◆ Assigned task:
Filter this material down to the lines that hold "Nightmare", copying each one.

◆ The records:

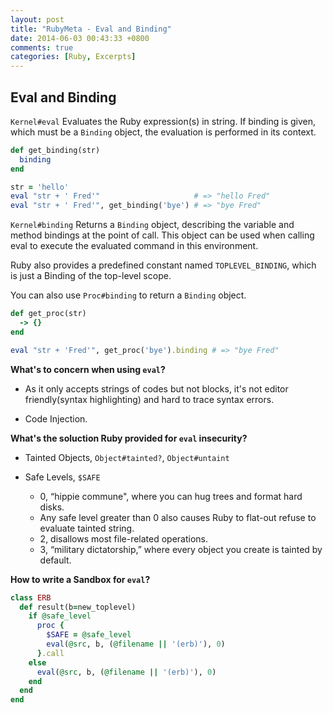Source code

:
 ```yaml
---
layout: post
title: "RubyMeta - Eval and Binding"
date: 2014-06-03 00:43:33 +0800
comments: true
categories: [Ruby, Excerpts]
---
```


## Eval and Binding

`Kernel#eval` Evaluates the Ruby expression(s) in string. If binding is given, which must be a `Binding` object, the evaluation is performed in its context.

```ruby
def get_binding(str)
  binding
end

str = 'hello'
eval "str + ' Fred'"                     # => "hello Fred"
eval "str + ' Fred'", get_binding('bye') # => "bye Fred"
```

`Kernel#binding` Returns a `Binding` object, describing the variable and method bindings at the point of call. This object can be used when calling eval to execute the evaluated command in this environment.

Ruby also provides a predefined constant named `TOPLEVEL_BINDING`, which is just a Binding of the top-level scope.

You can also use `Proc#binding` to return a `Binding` object.

```ruby
def get_proc(str)
  -> {}
end

eval "str + 'Fred'", get_proc('bye').binding # => "bye Fred"
```

**What's to concern when using `eval`?**

+ As it only accepts strings of codes but not blocks, it's not editor friendly(syntax highlighting) and hard to trace syntax errors.

+ Code Injection.

**What's the soluction Ruby provided for `eval` insecurity?**

+ Tainted Objects, `Object#tainted?`, `Object#untaint`

+ Safe Levels, `$SAFE`

    - 0, “hippie commune", where you can hug trees and format hard disks.
    - Any safe level greater than 0 also causes Ruby to flat-out refuse to evaluate tainted string.
    - 2, disallows most file-related operations.
    - 3, “military dictatorship,” where every object you create is tainted by default.

**How to write a Sandbox for `eval`?**

```ruby
class ERB
  def result(b=new_toplevel)
    if @safe_level
      proc {
        $SAFE = @safe_level
        eval(@src, b, (@filename || '(erb)'), 0)
      }.call
    else
      eval(@src, b, (@filename || '(erb)'), 0)
    end
  end
end
```


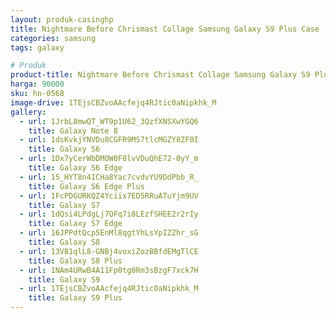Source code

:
 ```yaml
---
layout: produk-casinghp
title: Nightmare Before Chrismast Collage Samsung Galaxy S9 Plus Case
categories: samsung
tags: galaxy

# Produk
product-title: Nightmare Before Chrismast Collage Samsung Galaxy S9 Plus Case
harga: 90000
sku: hn-0568
image-drive: 1TEjsCBZvoAAcfejq4RJtic0aNipkhk_M
gallery:
  - url: 1JrbL8mwQT_WT9p1U62_3QzfXNSXwYGQ6
    title: Galaxy Note 8
  - url: 1dsKvkjYNVDu8CGFR9MS7tlcMGZY8ZF0I
    title: Galaxy S6
  - url: 1Dx7yCerWbDMOW0F8lvVDuQhE72-0yY_m
    title: Galaxy S6 Edge
  - url: 15_HYT8n4ICHa8Yac7cvdvYU9DdPbb_R_
    title: Galaxy S6 Edge Plus
  - url: 1FcPDGURKQZ4Yciix7ED5RRuATuYjm9UV
    title: Galaxy S7
  - url: 1dQsi4LPdgLj7QFq7i8LEzfSHEE2r2rIy
    title: Galaxy S7 Edge
  - url: 16JPPdtQcp5EnMl8qgtYhLsYpIZZhr_sG
    title: Galaxy S8
  - url: 13VB1qlL8-GNBj4voxiZozBBfdEMgTlCE
    title: Galaxy S8 Plus
  - url: 1NAm4URwB4A11Fp0tg0Rm3sBzgF7xck7H
    title: Galaxy S9
  - url: 1TEjsCBZvoAAcfejq4RJtic0aNipkhk_M
    title: Galaxy S9 Plus
---
```

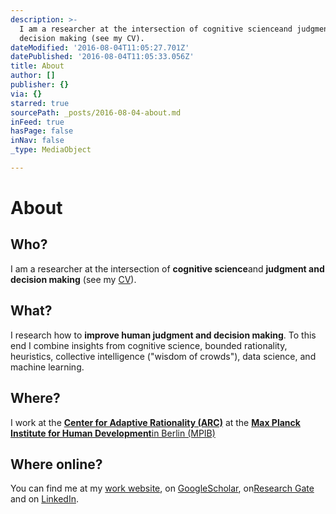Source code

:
 ```yaml
---
description: >-
  I am a researcher at the intersection of cognitive scienceand judgment and
  decision making (see my CV).
dateModified: '2016-08-04T11:05:27.701Z'
datePublished: '2016-08-04T11:05:33.056Z'
title: About
author: []
publisher: {}
via: {}
starred: true
sourcePath: _posts/2016-08-04-about.md
inFeed: true
hasPage: false
inNav: false
_type: MediaObject

---
```

# About

## Who?

I am a researcher at the intersection of **cognitive science**and **judgment and decision making** (see my [CV][0]).

## What?

I research how to **improve human judgment and decision making**. To this end I combine insights from cognitive science, bounded rationality, heuristics, collective intelligence ("wisdom of crowds"), data science, and machine learning.

## Where?

I work at the **[Center for Adaptive Rationality (ARC)][1]** at the **[Max Planck Institute for Human Development][2]**[in Berlin (MPIB)][2]

## Where online?

You can find me at my [work website][3], on [GoogleScholar][4], on[Research Gate][5] and on [LinkedIn][6].

[0]: http://www.stefanherzog.org/cv/
[1]: https://www.mpib-berlin.mpg.de/en/research/adaptive-rationality
[2]: https://www.mpib-berlin.mpg.de/en
[3]: https://www.mpib-berlin.mpg.de/en/staff/stefan-herzog
[4]: https://scholar.google.de/citations?user=WZIjp7YAAAAJ&hl=en
[5]: https://www.researchgate.net/profile/Stefan_Herzog2
[6]: http://de.linkedin.com/in/stefanmherzog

◆ Task result:
title: Nightmare Before Chrismast Collage Samsung Galaxy S9 Plus Case
product-title: Nightmare Before Chrismast Collage Samsung Galaxy S9 Plus Case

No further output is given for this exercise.